INTERNAL: (Review) Information regarding Receiver Operating Characteristic (ROC) curves from Jim Young

Anonym Friday, November 30, 2001

Receiver Operating Characteristic (ROC) curves are used to visualize a classification’s performance to select a suitable operating point. ROC curves plot the probability of detection verses the probability of false alarms for a series of classifications. The selected operating point then depends on the desired probability of detection (PD) and probability of false alarm (PFA). In addition, ROC curves may show that a selected classification method cannot perform to the desired PD and PFA.

The following steps illustrate the processes for calculating a ROC curve in ENVI:

Compute a threshold and classify the rule image based on this threshold
Compare the classified image to the ground truth and count the number of pixels classified properly and the number of pixels classified improperly.
Compute one of the points for the ROC curve where:
- PD = points classified properly / # of points in class
- PFA = points classified improperly / # of point not in class
Repeat number 1-3 for a number of different threshold values. Each repeated point becomes a point on the ROC curve.

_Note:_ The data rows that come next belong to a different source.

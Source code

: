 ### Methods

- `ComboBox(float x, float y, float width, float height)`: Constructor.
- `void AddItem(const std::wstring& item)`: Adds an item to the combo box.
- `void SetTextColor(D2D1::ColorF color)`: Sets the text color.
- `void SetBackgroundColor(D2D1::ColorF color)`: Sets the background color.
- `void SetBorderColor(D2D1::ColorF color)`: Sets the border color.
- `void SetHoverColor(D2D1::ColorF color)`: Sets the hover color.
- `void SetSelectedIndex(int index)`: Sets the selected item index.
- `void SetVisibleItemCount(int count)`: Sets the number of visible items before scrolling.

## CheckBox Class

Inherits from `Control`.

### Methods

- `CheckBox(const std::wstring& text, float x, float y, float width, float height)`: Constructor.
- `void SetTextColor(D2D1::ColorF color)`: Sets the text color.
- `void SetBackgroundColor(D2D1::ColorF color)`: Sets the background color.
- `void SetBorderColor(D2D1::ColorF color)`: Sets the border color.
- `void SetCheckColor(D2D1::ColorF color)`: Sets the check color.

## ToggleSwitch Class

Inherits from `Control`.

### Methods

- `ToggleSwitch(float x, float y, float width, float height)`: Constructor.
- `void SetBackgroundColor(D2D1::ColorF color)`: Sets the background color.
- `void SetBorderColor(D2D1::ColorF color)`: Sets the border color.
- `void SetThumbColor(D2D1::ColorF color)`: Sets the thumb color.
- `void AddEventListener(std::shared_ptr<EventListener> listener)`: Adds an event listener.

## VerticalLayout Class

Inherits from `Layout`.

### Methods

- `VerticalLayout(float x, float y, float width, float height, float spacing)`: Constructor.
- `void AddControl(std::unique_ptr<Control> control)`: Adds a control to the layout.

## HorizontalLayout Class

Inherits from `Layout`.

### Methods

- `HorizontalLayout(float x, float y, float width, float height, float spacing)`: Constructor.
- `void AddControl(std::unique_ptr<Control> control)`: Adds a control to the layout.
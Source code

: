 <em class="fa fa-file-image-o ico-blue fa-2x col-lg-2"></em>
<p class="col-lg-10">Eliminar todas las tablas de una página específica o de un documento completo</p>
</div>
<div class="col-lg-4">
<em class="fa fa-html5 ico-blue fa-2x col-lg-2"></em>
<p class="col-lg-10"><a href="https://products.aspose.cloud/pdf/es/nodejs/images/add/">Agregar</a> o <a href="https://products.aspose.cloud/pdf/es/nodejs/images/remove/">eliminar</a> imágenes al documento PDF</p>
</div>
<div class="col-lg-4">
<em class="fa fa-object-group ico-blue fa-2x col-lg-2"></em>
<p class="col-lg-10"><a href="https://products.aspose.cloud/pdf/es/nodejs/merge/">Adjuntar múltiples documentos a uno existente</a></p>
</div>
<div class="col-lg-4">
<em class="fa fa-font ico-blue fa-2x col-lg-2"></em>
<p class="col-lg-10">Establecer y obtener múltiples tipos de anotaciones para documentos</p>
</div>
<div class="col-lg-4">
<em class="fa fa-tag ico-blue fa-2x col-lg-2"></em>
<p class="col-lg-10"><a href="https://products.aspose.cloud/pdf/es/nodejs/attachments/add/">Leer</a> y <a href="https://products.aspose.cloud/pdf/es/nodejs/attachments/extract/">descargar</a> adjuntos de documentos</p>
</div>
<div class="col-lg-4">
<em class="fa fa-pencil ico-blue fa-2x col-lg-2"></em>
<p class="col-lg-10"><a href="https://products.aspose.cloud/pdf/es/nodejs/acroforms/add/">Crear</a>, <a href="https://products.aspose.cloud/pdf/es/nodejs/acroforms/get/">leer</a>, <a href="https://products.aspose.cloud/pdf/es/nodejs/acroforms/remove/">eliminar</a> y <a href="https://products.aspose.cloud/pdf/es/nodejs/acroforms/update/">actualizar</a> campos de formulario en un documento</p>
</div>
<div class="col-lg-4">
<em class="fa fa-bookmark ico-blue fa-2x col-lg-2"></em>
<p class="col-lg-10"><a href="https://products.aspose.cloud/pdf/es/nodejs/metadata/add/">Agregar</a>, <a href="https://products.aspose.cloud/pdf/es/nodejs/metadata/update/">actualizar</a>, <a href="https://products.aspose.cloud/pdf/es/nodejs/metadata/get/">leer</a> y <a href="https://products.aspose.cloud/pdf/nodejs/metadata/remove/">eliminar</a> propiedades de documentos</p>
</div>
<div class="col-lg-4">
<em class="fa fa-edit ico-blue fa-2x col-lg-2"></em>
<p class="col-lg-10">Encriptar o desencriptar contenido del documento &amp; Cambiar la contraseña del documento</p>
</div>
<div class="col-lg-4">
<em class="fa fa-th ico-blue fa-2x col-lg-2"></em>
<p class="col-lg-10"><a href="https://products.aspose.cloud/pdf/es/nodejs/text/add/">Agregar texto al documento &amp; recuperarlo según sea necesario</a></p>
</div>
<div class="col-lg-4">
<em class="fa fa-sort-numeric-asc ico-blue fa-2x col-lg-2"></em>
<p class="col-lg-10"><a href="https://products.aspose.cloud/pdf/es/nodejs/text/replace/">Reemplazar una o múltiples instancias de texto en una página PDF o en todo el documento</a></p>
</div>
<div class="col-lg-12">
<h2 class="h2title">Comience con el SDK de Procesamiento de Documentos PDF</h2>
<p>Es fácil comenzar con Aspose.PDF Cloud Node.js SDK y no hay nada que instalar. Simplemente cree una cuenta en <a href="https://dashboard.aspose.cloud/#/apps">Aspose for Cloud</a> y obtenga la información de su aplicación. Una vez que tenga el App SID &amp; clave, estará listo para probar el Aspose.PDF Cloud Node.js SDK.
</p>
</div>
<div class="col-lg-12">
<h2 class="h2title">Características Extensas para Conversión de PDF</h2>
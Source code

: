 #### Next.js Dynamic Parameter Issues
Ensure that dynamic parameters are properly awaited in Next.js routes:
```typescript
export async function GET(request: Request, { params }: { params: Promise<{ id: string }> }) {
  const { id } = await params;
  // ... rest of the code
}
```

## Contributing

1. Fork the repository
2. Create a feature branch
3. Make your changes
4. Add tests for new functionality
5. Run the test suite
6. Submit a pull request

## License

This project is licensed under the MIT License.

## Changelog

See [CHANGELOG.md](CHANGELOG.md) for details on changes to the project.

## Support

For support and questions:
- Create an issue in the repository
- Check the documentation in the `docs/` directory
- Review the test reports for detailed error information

To fully understand the performance of a classification technique a ROC curve should be derived over a threshold range where the probability of detection and false alarm is zero to a point where they are both one. The optional probability of detection verse threshold plot is useful to determine a suitable operating (threshold) value for the classification Increasing the number of points used to generate the ROC curve may help detail areas of interest and the threshold range can also be used to detail areas of interest.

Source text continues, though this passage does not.